In the end, I would argue the rituals surrounding Black Friday—combing through emails and advertisements for coupons, waking up before dawn, communing with strangers in large indoor public spaces (Target, Wal-Mart, etc.)—aren’t just similar to religious rituals. I would argue that they are religious rituals, just ones played out in a secular world.
He points out at the end that he doesn't think it's "particularly sad or tragic or anything," so I want to be clear that I'm not trying to frame his position as agreeing with mine.
But I do think he's right that Black Friday isn't so much about saving money as it's about the theater of saving money -- the way the TSA isn't about making air travel safer so much as they're about making air travel seem safer, or the way that McDonalds's salads aren't about eating healthy so much as they're about eating something that feels healthy-ish.
I mean, even if you get loads of amazing deals all day on Black Friday, which I doubt most people do, you probably end up spending more money in the frenzy of it than you would have if you had just bought the stuff you wanted at its regular price -- or at one of the other, perhaps less drastic, sales during the rest of the holiday season.

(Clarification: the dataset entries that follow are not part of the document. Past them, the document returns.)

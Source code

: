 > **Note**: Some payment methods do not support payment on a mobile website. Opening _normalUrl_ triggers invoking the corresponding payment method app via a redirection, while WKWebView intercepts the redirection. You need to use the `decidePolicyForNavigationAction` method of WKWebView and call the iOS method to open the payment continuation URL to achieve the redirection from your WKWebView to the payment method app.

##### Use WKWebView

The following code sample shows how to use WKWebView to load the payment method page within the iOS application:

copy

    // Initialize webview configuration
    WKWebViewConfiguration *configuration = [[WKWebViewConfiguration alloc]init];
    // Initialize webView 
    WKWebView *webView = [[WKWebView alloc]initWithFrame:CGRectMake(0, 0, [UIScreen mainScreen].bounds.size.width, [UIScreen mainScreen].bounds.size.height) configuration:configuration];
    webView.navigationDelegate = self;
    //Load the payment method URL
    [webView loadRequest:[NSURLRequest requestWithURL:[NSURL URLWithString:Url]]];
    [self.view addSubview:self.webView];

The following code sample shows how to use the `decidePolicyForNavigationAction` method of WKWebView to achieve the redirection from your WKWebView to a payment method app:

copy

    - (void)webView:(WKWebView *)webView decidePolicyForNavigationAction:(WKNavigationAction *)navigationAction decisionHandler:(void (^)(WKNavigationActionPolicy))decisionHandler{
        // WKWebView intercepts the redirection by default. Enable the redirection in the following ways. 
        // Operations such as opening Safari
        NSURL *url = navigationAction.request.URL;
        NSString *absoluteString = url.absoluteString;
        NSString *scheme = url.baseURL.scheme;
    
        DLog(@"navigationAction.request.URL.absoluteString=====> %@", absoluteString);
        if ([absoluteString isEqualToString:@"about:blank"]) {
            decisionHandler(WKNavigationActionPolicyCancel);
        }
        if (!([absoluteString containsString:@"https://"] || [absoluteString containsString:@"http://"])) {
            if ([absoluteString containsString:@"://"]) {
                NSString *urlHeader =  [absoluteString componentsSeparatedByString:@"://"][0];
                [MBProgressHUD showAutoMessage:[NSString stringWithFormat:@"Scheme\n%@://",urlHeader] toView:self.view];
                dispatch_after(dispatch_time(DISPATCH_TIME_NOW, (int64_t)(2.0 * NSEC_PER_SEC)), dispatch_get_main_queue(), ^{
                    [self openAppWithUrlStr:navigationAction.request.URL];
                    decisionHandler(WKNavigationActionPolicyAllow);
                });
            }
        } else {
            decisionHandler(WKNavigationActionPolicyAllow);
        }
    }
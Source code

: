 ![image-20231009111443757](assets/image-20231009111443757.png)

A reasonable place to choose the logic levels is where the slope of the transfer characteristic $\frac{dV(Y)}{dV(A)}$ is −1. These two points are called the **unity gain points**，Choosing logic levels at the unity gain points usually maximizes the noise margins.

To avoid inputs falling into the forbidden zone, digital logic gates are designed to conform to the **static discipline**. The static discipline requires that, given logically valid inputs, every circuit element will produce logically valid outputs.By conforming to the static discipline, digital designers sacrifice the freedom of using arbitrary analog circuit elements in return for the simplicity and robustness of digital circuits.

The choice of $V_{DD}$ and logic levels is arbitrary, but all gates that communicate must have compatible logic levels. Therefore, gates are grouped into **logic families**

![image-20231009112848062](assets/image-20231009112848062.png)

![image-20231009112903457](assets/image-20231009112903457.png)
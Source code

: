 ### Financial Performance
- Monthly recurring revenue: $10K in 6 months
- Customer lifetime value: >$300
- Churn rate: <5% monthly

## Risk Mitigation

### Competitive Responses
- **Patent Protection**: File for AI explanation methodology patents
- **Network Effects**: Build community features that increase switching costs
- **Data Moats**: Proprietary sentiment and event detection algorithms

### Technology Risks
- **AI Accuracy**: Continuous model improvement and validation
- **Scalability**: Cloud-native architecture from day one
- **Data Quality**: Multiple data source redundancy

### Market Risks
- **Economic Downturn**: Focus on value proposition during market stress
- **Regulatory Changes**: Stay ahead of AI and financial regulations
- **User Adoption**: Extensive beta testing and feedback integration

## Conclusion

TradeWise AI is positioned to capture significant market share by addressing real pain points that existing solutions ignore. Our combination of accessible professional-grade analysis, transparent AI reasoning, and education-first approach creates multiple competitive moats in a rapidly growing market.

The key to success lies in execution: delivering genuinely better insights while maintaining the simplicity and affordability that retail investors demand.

The thing that pisses me off the most about Black Friday, though, is that it's so broadly culturally recognized that it's impossible to get on with your life as though it's not happening. Every Black Friday that I'm not working retail (and that's a whole 'nother reason to hate it) I feel trapped in my house, because it's not worth going to try and buy something I just need because sometimes I need to buy things, and wading through the absurd lines and crowds to buy, like, a stick of butter. (I have a fruit tart I want to finish making.)
And maybe it's other stuff. I don't know. I feel generally kind of awful today, and maybe it's just that I tend to feel pissy after Thanksgiving, or the emotional energy of the weekend is just overloaded too much, or that it's dark out at 5pm and I hate not having sunlight all winter, or some other combination of things.